Казалось, Линли обескуражила прозвучавшая в ее словах убежденность.

— Почему?

— Потому что, кроме Ричарда, а у того, видит Бог, все силы уходят на собственное семейство, у Роберты не было на свете никого, кроме Уильяма. У нее были только книги, мечты да ее отец.
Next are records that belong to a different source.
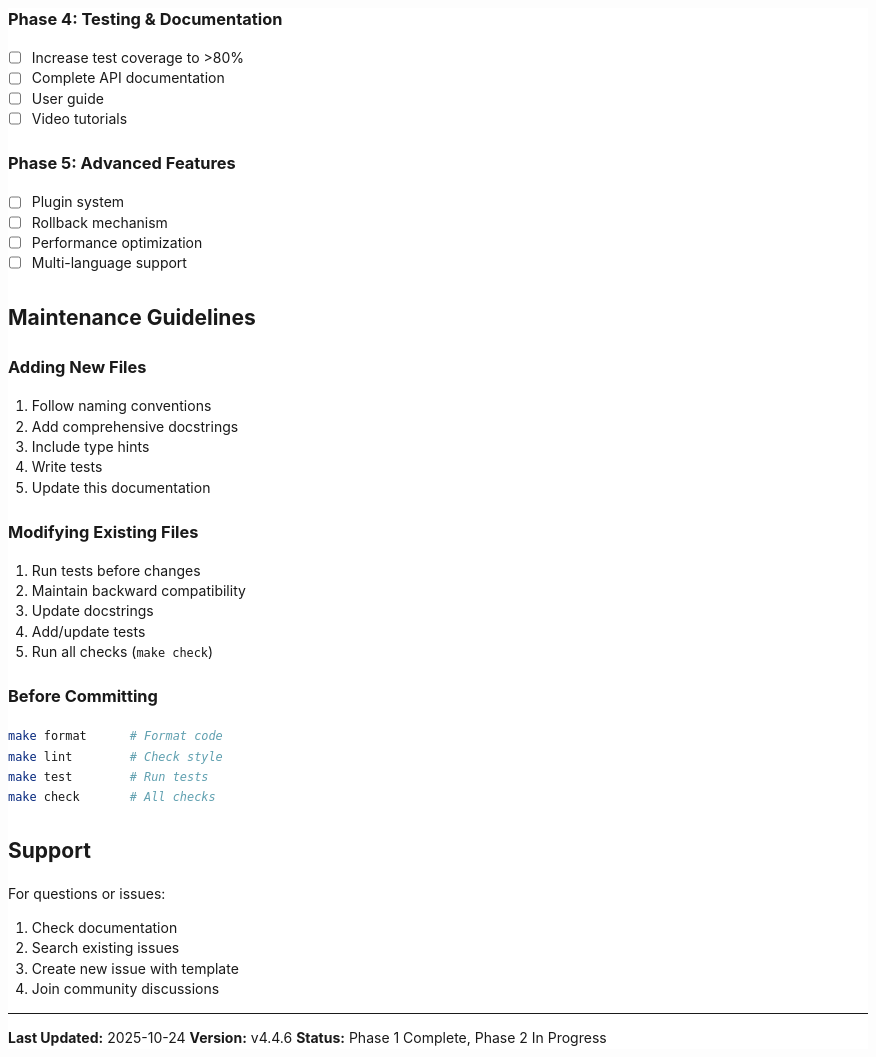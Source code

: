 ### Phase 4: Testing & Documentation
- [ ] Increase test coverage to >80%
- [ ] Complete API documentation
- [ ] User guide
- [ ] Video tutorials

### Phase 5: Advanced Features
- [ ] Plugin system
- [ ] Rollback mechanism
- [ ] Performance optimization
- [ ] Multi-language support

## Maintenance Guidelines

### Adding New Files
1. Follow naming conventions
2. Add comprehensive docstrings
3. Include type hints
4. Write tests
5. Update this documentation

### Modifying Existing Files
1. Run tests before changes
2. Maintain backward compatibility
3. Update docstrings
4. Add/update tests
5. Run all checks (`make check`)

### Before Committing
```bash
make format      # Format code
make lint        # Check style
make test        # Run tests
make check       # All checks
```

## Support

For questions or issues:
1. Check documentation
2. Search existing issues
3. Create new issue with template
4. Join community discussions

---

**Last Updated:** 2025-10-24
**Version:** v4.4.6
**Status:** Phase 1 Complete, Phase 2 In Progress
— У нее нет друзей среди сверстников? Нет подружек на соседних фермах или в деревне?

Стефа покачала головой.

— Она держалась особняком. Работала на отцовской ферме и читала. В течение нескольких лет она каждый день приходила к нам за «Гардиан». Они не выписывали газет, так что она приходила ближе к вечеру, когда уже все пролистают «Гардиан», и мы разрешали ей уносить газету с собой. По-моему, она прочла все книги своей матери, какие были в доме, и все, что нашлось у Марши Фицалан, так что ей оставалось только читать газету. У нас тут нет библиотеки. — Нахмурившись, Стефа вновь уставилась на свой стакан. — Несколько лет назад она перестала приходить к нам за газетами. С тех пор, как умер мой брат Пол. Я все думала… — Серо-голубые глаза рассказчицы потемнели. — Я думала: может быть, Роберта влюбилась в Пола? Он умер четыре года назад, и какое-то время она у нас вовсе не появлялась. А когда все-таки пришла, то больше не спрашивала «Гардиан».


Даже в такой маленькой деревне, как Келдейл, непременно найдется не вполне респектабельное местечко, обитатели которого только и мечтают, как бы отсюда переселиться. Здесь это улица Сент-Чэд-лейн. Даже не улица, а узкая дорожка, немощеный путь в никуда, единственное приметное здание — паб на углу. Двери и ставни в «Голубе и свистке» были окрашены в ядовито-лиловые тона, и само заведение выглядело так, словно и оно мечтало о неслыханном везении перебраться отсюда, не важно, куда именно.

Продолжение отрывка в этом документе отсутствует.